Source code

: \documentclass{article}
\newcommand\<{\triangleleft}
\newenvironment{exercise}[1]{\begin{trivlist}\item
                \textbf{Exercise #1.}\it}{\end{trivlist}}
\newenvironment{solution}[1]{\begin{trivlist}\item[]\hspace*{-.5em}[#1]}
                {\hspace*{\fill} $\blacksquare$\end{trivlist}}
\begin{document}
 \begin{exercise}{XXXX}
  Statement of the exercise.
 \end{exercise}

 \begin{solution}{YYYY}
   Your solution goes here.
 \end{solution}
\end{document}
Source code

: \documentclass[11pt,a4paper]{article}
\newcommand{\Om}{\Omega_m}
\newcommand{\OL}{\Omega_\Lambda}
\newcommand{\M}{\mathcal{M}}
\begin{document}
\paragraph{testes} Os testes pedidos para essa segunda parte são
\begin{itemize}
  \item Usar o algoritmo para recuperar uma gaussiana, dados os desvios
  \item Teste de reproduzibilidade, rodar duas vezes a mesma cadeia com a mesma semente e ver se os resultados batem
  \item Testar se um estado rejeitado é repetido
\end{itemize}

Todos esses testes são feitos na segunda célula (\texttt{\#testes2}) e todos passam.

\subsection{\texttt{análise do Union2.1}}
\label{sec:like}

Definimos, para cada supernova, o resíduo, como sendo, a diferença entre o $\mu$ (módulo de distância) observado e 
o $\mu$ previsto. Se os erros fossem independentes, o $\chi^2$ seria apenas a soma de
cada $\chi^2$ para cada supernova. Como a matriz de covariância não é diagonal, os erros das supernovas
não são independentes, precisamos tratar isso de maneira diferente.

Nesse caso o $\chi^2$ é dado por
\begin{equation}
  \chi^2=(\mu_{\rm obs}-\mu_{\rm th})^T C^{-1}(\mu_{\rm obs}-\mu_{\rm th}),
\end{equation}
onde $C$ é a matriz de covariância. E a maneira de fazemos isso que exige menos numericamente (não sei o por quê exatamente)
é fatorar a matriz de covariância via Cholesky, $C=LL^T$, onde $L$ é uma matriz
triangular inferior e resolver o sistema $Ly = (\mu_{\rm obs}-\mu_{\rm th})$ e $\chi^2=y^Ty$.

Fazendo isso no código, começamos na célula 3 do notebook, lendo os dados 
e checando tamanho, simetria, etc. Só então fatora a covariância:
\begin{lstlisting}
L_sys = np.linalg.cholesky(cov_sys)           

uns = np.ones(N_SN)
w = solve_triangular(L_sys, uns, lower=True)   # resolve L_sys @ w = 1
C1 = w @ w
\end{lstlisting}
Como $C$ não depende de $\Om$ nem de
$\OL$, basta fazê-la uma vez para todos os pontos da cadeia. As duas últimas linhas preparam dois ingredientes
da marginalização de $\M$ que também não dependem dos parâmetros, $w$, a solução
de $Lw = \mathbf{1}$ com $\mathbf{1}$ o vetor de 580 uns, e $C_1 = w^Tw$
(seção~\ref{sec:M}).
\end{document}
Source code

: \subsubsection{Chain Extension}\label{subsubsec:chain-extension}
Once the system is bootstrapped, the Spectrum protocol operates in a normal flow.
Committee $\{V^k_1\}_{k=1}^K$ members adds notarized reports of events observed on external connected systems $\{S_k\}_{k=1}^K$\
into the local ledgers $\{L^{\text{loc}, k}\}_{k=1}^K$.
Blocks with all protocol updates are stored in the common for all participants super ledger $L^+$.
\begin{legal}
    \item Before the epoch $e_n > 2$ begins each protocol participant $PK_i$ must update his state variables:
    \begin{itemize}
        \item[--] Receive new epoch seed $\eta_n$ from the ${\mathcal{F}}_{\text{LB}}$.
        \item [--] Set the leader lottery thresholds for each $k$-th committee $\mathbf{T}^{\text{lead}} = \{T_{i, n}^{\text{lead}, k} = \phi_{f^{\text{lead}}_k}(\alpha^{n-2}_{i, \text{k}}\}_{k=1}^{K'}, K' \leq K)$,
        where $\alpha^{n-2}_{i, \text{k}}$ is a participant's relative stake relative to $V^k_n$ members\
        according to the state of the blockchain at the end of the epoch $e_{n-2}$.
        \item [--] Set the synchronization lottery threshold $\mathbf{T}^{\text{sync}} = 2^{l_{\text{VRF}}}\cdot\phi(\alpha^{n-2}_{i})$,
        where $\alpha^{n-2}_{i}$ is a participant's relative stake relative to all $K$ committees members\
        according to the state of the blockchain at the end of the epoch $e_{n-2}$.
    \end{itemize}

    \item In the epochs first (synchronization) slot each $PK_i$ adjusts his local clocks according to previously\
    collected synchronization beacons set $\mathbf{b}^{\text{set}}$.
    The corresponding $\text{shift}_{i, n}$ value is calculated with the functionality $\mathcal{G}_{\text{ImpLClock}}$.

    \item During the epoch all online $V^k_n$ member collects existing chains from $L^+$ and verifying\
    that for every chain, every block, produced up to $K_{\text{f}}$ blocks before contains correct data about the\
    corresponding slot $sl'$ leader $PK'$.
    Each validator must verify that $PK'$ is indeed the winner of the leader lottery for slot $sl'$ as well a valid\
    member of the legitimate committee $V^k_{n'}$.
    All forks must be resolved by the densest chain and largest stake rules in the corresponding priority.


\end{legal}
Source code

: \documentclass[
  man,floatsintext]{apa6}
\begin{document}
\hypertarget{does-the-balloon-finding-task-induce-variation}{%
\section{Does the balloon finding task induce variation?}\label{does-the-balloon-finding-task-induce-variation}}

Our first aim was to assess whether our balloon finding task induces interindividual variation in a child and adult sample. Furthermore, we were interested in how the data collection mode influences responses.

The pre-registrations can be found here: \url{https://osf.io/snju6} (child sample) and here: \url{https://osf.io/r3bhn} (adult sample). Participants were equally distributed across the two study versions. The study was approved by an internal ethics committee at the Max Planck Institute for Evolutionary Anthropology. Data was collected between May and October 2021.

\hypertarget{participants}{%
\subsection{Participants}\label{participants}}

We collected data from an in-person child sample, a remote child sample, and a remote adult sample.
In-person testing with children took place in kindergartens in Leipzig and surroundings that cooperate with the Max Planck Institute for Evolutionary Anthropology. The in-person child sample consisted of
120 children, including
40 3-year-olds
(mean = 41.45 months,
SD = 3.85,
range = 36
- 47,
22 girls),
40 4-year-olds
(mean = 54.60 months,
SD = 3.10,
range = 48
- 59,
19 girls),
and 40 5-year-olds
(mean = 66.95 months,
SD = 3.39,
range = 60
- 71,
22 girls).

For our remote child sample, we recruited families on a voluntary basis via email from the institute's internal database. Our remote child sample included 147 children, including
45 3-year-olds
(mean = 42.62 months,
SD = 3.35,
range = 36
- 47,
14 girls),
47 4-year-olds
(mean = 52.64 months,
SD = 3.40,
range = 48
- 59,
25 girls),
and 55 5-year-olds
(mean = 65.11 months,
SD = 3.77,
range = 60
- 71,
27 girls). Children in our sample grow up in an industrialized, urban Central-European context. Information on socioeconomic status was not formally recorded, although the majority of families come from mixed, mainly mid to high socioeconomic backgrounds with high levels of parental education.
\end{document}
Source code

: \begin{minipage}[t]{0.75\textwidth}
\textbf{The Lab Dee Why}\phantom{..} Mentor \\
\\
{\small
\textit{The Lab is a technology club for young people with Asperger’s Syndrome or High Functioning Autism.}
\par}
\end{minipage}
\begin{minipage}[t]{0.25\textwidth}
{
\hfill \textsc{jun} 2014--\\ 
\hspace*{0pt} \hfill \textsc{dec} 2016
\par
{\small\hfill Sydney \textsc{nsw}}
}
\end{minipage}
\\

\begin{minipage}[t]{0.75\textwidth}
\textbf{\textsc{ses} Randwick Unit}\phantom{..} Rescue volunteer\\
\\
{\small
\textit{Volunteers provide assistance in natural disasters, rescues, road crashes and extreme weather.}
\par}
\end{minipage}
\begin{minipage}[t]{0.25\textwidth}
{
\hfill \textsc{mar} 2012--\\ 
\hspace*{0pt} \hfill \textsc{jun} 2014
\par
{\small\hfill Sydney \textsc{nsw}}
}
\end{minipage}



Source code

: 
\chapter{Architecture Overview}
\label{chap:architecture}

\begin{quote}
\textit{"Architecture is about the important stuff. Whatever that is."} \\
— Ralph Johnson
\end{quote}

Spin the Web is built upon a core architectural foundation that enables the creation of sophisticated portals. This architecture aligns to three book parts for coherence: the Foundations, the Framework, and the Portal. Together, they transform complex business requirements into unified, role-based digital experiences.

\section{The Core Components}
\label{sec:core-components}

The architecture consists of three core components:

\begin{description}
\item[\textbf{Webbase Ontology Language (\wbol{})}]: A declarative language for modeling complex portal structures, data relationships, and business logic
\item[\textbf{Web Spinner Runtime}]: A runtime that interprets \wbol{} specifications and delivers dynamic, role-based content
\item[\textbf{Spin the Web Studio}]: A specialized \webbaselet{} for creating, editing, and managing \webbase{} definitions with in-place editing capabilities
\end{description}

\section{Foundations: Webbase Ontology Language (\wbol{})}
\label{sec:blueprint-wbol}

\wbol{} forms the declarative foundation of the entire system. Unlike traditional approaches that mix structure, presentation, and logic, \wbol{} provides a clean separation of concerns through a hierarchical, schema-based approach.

---------------

If the word "internal" is on a line above, return that line.

◆ Task answer ◆
The pre-registrations can be found here: \url{https://osf.io/snju6} (child sample) and here: \url{https://osf.io/r3bhn} (adult sample). Participants were equally distributed across the two study versions. The study was approved by an internal ethics committee at the Max Planck Institute for Evolutionary Anthropology. Data was collected between May and October 2021.
For our remote child sample, we recruited families on a voluntary basis via email from the institute's internal database. Our remote child sample included 147 children, including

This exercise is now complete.